The hradani grinned, conceding Gorsan the last word, and trundled back off for another load of fill. Gorsan watched him go, then stepped back out of the way as another hradani wheeled another massive wheelbarrow down the pathway of wooden planks which had been laid across the muddy ground. The newcomer had clearly heard most of the exchange, and he shook his head, foxlike ears cocked in amusement, as he dumped his own load of gravel into the gap between the form and the side of the excavation.

Gorsan shot him the expected grumpy look, but the dwarf’s brown eyes twinkled when he did. The truth was that he got along extraordinarily well — indeed, far better than he’d expected — with the hradani laboring on the Derm Canal. The canal was the longest and (in most ways) most vital portion of the massive construction project conceived by Kilthandahknarthas of Silver Cavern, Bahnak of Hurgrum, and Tellian of Balthar six years earlier, and it had been an enormous professional compliment when Gorsan was named its chief engineer. It had been inevitable that it would go to someone from Clan Felahkandarnas, given that Felahkandarnas stood second to Clan Harkanath in Silver Cavern by only the slimmest of margins and that not even Harkanath had been in a position to finance something like this solely out of its own resources. All of Silver Cavern was deeply invested in it, and the other clans had a right to nominate their own fair share of its supervisors. There’d still been at least a dozen possible candidates for the assignment, however, and Kilthandahknarthas and Thersahkdahknarthas dinha’Felahkandarnas had made the choice based on proven ability. On the other hand, that ability had been demonstrated working with other dwarves, and although Gorsan would never have admitted it to a soul, he’d approached the notion of supervising a mixed crew of hradani, dwarves, and humans with pronounced trepidation.

Actually, he conceded, watching another outsized wheelbarrow approach, it hadn’t been the humans who’d concerned him. The hradani’s reputation as the most dangerous of the Races of Man had been well earned over the twelve hundred years since the fall of Kontovar. Their tendency to erupt in berserk, homicidal fury when struck by the Rage — the inherited madness of their race — was enough to make anyone nervous, especially people who’d lived in the same vicinity as them for the past several centuries, and the old adage about burned hands teaching best had come forcibly to mind when he first contemplated his assignment.
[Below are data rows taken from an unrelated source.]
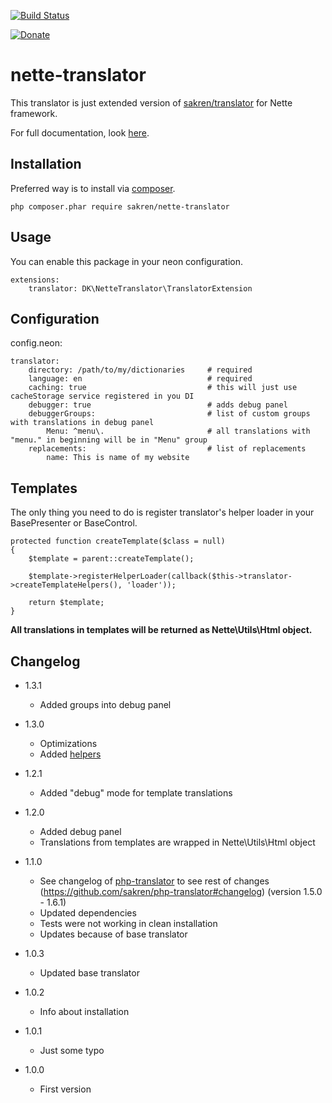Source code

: [![Build Status](https://travis-ci.org/sakren/nette-translator.png?branch=master)](https://travis-ci.org/sakren/nette-translator)

[![Donate](http://b.repl.ca/v1/donate-PayPal-brightgreen.png)](https://www.paypal.com/cgi-bin/webscr?cmd=_s-xclick&hosted_button_id=S3EYEQST8ZD5Y)

# nette-translator

This translator is just extended version of [sakren/translator](https://github.com/sakren/php-translator) for Nette framework.

For full documentation, look [here](https://github.com/sakren/php-translator/blob/master/README.md).

## Installation

Preferred way is to install via [composer](http://getcomposer.org/).

```
php composer.phar require sakren/nette-translator
```

## Usage

You can enable this package in your neon configuration.

```
extensions:
	translator: DK\NetteTranslator\TranslatorExtension
```

## Configuration

config.neon:

```
translator:
	directory: /path/to/my/dictionaries		# required
	language: en							# required
	caching: true							# this will just use cacheStorage service registered in you DI
	debugger: true							# adds debug panel
	debuggerGroups:							# list of custom groups with translations in debug panel
		Menu: ^menu\.						# all translations with "menu." in beginning will be in "Menu" group
	replacements:							# list of replacements
		name: This is name of my website
```

## Templates

The only thing you need to do is register translator's helper loader in your BasePresenter or BaseControl.

```
protected function createTemplate($class = null)
{
	$template = parent::createTemplate();

	$template->registerHelperLoader(callback($this->translator->createTemplateHelpers(), 'loader'));

	return $template;
}
```

**All translations in templates will be returned as Nette\Utils\Html object.**

## Changelog

* 1.3.1
	+ Added groups into debug panel

* 1.3.0
	+ Optimizations
	+ Added [helpers](https://github.com/sakren/php-translator#helpers)

* 1.2.1
	+ Added "debug" mode for template translations

* 1.2.0
	+ Added debug panel
	+ Translations from templates are wrapped in Nette\Utils\Html object

* 1.1.0
	+ See changelog of [php-translator]() to see rest of changes (https://github.com/sakren/php-translator#changelog) (version 1.5.0 - 1.6.1)
	+ Updated dependencies
	+ Tests were not working in clean installation
	+ Updates because of base translator

* 1.0.3
	+ Updated base translator

* 1.0.2
	+ Info about installation

* 1.0.1
	+ Just some typo

* 1.0.0
	+ First version
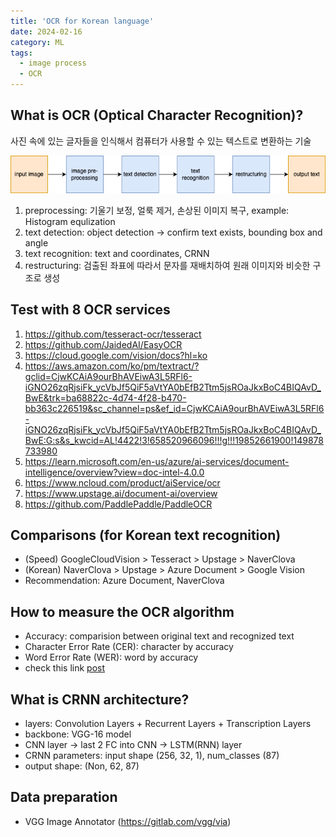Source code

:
 ```yaml
---
title: 'OCR for Korean language'
date: 2024-02-16
category: ML
tags:
  - image process
  - OCR
---
```



## What is OCR (Optical Character Recognition)? 

사진 속에 있는 글자들을 인식해서 컴퓨터가 사용할 수 있는 텍스트로 변환하는 기술

![](/images/ocr_general_workflow.png)

1. preprocessing: 기울기 보정, 얼룩 제거, 손상된 이미지 복구, example: Histogram equlization
1. text detection: object detection -> confirm text exists, bounding box and angle
1. text recognition: text and coordinates, CRNN 
1. restructuring: 검출된 좌표에 따라서 문자를 재배치하여 원래 이미지와 비슷한 구조로 생성 

## Test with 8 OCR services

1. https://github.com/tesseract-ocr/tesseract
1. https://github.com/JaidedAI/EasyOCR
1. https://cloud.google.com/vision/docs?hl=ko
1. https://aws.amazon.com/ko/pm/textract/?gclid=CjwKCAiA9ourBhAVEiwA3L5RFl6-iGNO26zqRjsiFk_ycVbJf5QiF5aVtYA0bEfB2Ttm5jsROaJkxBoC4BIQAvD_BwE&trk=ba68822c-4d74-4f28-b470-bb363c226519&sc_channel=ps&ef_id=CjwKCAiA9ourBhAVEiwA3L5RFl6-iGNO26zqRjsiFk_ycVbJf5QiF5aVtYA0bEfB2Ttm5jsROaJkxBoC4BIQAvD_BwE:G:s&s_kwcid=AL!4422!3!658520966096!!!g!!!19852661900!149878733980
1. https://learn.microsoft.com/en-us/azure/ai-services/document-intelligence/overview?view=doc-intel-4.0.0
1. https://www.ncloud.com/product/aiService/ocr
1. https://www.upstage.ai/document-ai/overview
1. https://github.com/PaddlePaddle/PaddleOCR

## Comparisons (for Korean text recognition)

- (Speed) GoogleCloudVision > Tesseract > Upstage > NaverClova
- (Korean) NaverClova > Upstage > Azure Document > Google Vision 
- Recommendation: Azure Document, NaverClova 

## How to measure the OCR algorithm

- Accuracy: comparision between original text and recognized text
- Character Error Rate (CER): character by accuracy
- Word Error Rate (WER): word by accuracy
- check this link [post](https://towardsdatascience.com/evaluating-ocr-output-quality-with-character-error-rate-cer-and-word-error-rate-wer-853175297510)

## What is CRNN architecture?

- layers: Convolution Layers + Recurrent Layers + Transcription Layers 
- backbone: VGG-16 model 
- CNN layer -> last 2 FC into CNN -> LSTM(RNN) layer 
- CRNN parameters: input shape (256, 32, 1), num_classes (87)
- output shape: (Non, 62, 87)

## Data preparation

- VGG Image Annotator (https://gitlab.com/vgg/via)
In theory that had all changed now, and Gorsan admitted that he’d seen no episodes of the Rage during the five and a half years he’d supervised the canal’s construction. Despite that, he still wasn’t certain he believed all the stories he’d heard about how the Rage had changed, even if they were vouched for by Wencit of RÅ«m and a champion of Tomanāk. For that matter, he still had a few problems wrapping his mind around the concept of a hradani champion at all!

But whatever might be true about the Rage, he’d discovered there were definite advantages to a work force whose laborers had the size, strength, and sheer stamina of hradani. They took workloads in stride which would have made even a dwarf blanch, and for the first time in Gorsan’s experience, a job actually looked like it was going to come in ahead of schedule, even with the miserable weather of northern Norfressa to slow things up!

And there was no question that Prince Bahnak of Hurgrum was a far cry from the stereotypical barbarian brigand most people thought of when anyone said the word “hradani” to them, either. Gorsan had met the prince and most of his almost equally formidable offspring, and he suspected the rumor that Bahnak had suggested the project to Kilthan rather than the other way around might well be true. The dwarves of Dwarvenhame were far more accustomed to interacting with the other Races of Man than any of the ancestral clans had been back in Kontovar, and Kilthandahknarthas was even more accustomed to it than most, but the sheer boldness and scale of the Derm Canal — and its implications for all of Norfressa — were staggering.